What you will do
Return each line of the records below that contains the word "researching".

Entries provided START

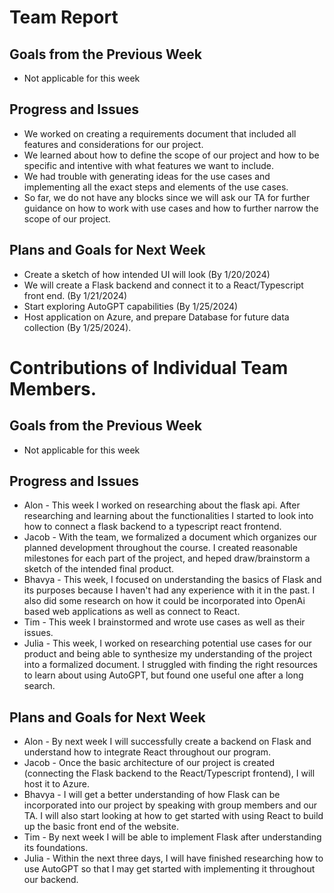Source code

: # Team Report
## Goals from the Previous Week
* Not applicable for this week

## Progress and Issues
* We worked on creating a requirements document that included all features and considerations for our project.
* We learned about how to define the scope of our project and how to be specific and intentive with what features we want to include.
* We had trouble with generating ideas for the use cases and implementing all the exact steps and elements of the use cases.
* So far, we do not have any blocks since we will ask our TA for further guidance on how to work with use cases and how to further narrow the scope of our project.

## Plans and Goals for Next Week
* Create a sketch of how intended UI will look (By 1/20/2024)
* We will create a Flask backend and connect it to a React/Typescript front end. (By 1/21/2024)
* Start exploring AutoGPT capabilities (By 1/25/2024)
* Host application on Azure, and prepare Database for future data collection (By 1/25/2024).




# Contributions of Individual Team Members.
## Goals from the Previous Week
* Not applicable for this week

## Progress and Issues
* Alon - This week I worked on researching about the flask api. After researching and learning about the functionalities I started to look into how to connect a flask backend to a typescript react frontend. 
* Jacob - With the team, we formalized a document which organizes our planned development throughout the course. I created reasonable milestones for each part of the project, and heped draw/brainstorm a sketch of the intended final product.
* Bhavya - This week, I focused on understanding the basics of Flask and its purposes because I haven't had any experience with it in the past. I also did some research on how it could be incorporated into OpenAi based web applications as well as connect to React.
* Tim - This week I brainstormed and wrote use cases as well as their issues.
* Julia - This week, I worked on researching potential use cases for our product and being able to synthesize my understanding of the project into a formalized document. I struggled with finding the right resources to learn about using AutoGPT, but found one useful one after a long search.

## Plans and Goals for Next Week
* Alon - By next week I will successfully create a backend on Flask and understand how to integrate React throughout our program.
* Jacob - Once the basic architecture of our project is created (connecting the Flask backend to the React/Typescript frontend), I will host it to Azure.
* Bhavya - I will get a better understanding of how Flask can be incorporated into our project by speaking with group members and our TA. I will also start looking at how to get started with using React to build up the basic front end of the website.
* Tim - By next week I will be able to implement Flask after understanding its foundations.
* Julia - Within the next three days, I will have finished researching how to use AutoGPT so that I may get started with implementing it throughout our backend.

Entries provided END

Response box
* Alon - This week I worked on researching about the flask api. After researching and learning about the functionalities I started to look into how to connect a flask backend to a typescript react frontend. 
* Julia - This week, I worked on researching potential use cases for our product and being able to synthesize my understanding of the project into a formalized document. I struggled with finding the right resources to learn about using AutoGPT, but found one useful one after a long search.
* Julia - Within the next three days, I will have finished researching how to use AutoGPT so that I may get started with implementing it throughout our backend.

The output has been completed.